Digital twins have gained significant attention in the space industry as a promising technology for designing complex satellite networks. Although the technology is still evolving, companies specializing in this sector are witnessing an increasing demand for digital engineering tools.
Sedaro, a startup based in Arlington, Virginia, is among the companies at the forefront of developing digital engineering software specifically for space systems. Founded in 2016, Sedaro has received approximately $3 million in small business research awards from the Defense Department and NASA. The company has also attracted venture capital funding.
According to Robbie Robertson, the co-founder and CEO of Sedaro, the scale and complexity of satellite constellations make digital twins a necessity. However, he noted that in some cases, legacy digital design tools have been rebranded as digital twins, causing confusion, especially in military programs. Robertson emphasized the potential of digital twins to manage complexity in the planning and design of large satellite constellations, enabling a level of management that surpasses human capabilities.
The adoption of digital twins is gaining momentum in military satellite programs as the Department of Defense (DoD) plans for the next generation of space systems. Sedaro’s digital engineering software has found utility in the Pentagon’s requirements organization, which is responsible for overseeing major systems acquisitions. By employing a digital twin of a missile-tracking satellite network, decision-makers can fine-tune requirements before procuring the actual satellites.
Additionally, the U.S. Space Force is utilizing a digital twin to facilitate the planning of an experiment called Tetra 5, which aims to refuel satellites in orbit. In this case, the program necessitates the delivery of a digital twin alongside the physical system, showcasing the importance of incorporating digital twins in space-related initiatives.
Istari, a digital engineering startup, has gained the attention of military space programs with its innovative approach. The company is backed by former Google CEO Eric Schmidt and led by former Pentagon procurement official Will Roper. Roper believes that the development of military aircraft, satellites, and other systems could be accelerated and made more cost-effective by utilizing modeling and simulation for design, testing, and certification processes.
Currently, the lack of integration among various models and simulations used by different contractors in military procurement programs hinders efficiency. Istari aims to address this challenge by offering an AI platform that serves as a common operating system for models and simulations. This approach allows for seamless integration and interoperability, enabling any model to be utilized regardless of its ownership.
The Space Force stands to benefit greatly from this technology. For instance, satellite operators and engineers would be able to train on the same model, creating a true digital thread. This would enable engineers to continually update and improve their designs with real-time data from users, fostering a more efficient and collaborative design process.
Robbie Robertson emphasizes the importance of clarifying the concept of digital twins to customers who may be overwhelmed by the marketing buzzwords and varying definitions. He defines a digital twin as a high-fidelity virtual representation of a physical system that remains synchronized with its real-world counterpart throughout its entire lifecycle.
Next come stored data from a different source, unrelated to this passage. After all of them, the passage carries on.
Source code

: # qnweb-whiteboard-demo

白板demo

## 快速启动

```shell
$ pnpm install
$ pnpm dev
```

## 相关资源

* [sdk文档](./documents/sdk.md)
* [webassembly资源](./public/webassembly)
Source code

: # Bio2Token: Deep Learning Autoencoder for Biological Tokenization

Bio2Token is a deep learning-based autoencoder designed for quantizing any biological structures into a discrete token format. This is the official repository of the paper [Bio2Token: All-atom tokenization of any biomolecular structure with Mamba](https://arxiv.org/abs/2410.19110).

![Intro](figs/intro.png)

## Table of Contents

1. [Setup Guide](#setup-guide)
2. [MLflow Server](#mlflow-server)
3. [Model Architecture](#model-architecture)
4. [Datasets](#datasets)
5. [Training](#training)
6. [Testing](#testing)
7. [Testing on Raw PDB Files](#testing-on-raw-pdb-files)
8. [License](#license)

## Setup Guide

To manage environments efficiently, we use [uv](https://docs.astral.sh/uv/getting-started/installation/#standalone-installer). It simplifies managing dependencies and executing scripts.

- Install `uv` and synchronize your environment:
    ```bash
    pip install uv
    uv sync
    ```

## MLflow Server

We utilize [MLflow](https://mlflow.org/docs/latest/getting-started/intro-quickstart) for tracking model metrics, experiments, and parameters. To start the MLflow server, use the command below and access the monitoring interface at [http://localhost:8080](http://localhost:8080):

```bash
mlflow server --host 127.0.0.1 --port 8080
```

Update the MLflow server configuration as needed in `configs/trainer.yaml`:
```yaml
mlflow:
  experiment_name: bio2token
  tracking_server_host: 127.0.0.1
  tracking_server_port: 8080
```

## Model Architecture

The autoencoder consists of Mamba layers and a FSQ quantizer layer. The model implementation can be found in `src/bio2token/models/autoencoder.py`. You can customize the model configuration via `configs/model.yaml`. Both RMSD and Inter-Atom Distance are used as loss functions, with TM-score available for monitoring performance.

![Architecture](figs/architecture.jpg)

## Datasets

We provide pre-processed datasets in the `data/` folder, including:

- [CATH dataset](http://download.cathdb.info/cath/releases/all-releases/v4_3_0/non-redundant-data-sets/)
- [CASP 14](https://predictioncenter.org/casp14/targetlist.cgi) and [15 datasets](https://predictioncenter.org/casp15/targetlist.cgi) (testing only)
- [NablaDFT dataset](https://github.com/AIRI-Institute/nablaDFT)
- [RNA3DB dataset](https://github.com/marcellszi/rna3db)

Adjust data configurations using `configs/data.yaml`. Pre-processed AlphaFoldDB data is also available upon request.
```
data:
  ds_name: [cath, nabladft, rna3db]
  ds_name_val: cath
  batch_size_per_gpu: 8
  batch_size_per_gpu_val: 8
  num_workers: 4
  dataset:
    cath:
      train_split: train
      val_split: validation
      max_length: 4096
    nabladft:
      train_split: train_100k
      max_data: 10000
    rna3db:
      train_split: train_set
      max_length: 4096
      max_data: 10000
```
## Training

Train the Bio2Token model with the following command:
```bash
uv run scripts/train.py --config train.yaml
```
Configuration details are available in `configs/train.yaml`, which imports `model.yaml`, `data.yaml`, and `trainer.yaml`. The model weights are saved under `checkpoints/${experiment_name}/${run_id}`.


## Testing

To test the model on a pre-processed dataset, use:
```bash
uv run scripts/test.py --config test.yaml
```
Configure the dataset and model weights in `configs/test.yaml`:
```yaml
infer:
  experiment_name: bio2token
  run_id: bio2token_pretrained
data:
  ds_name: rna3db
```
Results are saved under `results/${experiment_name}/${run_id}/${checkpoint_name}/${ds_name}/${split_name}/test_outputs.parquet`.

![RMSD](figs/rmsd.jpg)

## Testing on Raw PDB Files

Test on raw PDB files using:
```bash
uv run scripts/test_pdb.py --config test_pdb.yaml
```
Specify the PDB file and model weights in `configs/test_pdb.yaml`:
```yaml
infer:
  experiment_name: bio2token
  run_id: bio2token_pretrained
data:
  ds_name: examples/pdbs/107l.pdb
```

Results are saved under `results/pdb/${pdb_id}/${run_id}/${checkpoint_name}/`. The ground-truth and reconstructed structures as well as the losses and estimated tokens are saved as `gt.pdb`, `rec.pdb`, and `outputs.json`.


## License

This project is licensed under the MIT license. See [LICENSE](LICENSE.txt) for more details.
Sedaro, recognizing the skepticism surrounding digital engineering, launched an updated version of its cloud-based digital engineering tool in April. The company aims to demonstrate that digital engineering is not merely an overhyped trend but a valuable technology with practical applications.
Robertson acknowledges that many people have been disappointed with the current state of digital engineering for space systems. This disappointment stems from the lack of significant improvements in the complexity and quality of hardware technologies enabled by software tools.
In the realm of DoD satellite programs, a combination of in-house and outdated commercial software products has traditionally been used to develop digital twins. However, these legacy technologies are ill-equipped to handle the scale and complexity of future military satellite constellations, including those planned by the Space Development Agency for low Earth orbit architecture.
The Space Development Agency (SDA) is requesting digital representations of communications satellites from contractors in its latest solicitation. While the agency has not explicitly called for digital twins, Robertson notes that they are moving in that direction. The concept of digital twins can be customized to meet the specific needs and goals of each organization.
Robertson believes that the most exciting future application of digital twins for the Department of Defense (DoD) is to have digital twins of operational satellites. Traditionally, engineering simulations are seen as design tools used before the physical system is created. However, the primary use of digital twins will be in operations, where they can simulate systems at a high fidelity to optimize their utilization, identify vulnerabilities from a military perspective, and enable predictive maintenance. This aligns with the widespread use of digital twins in other industries.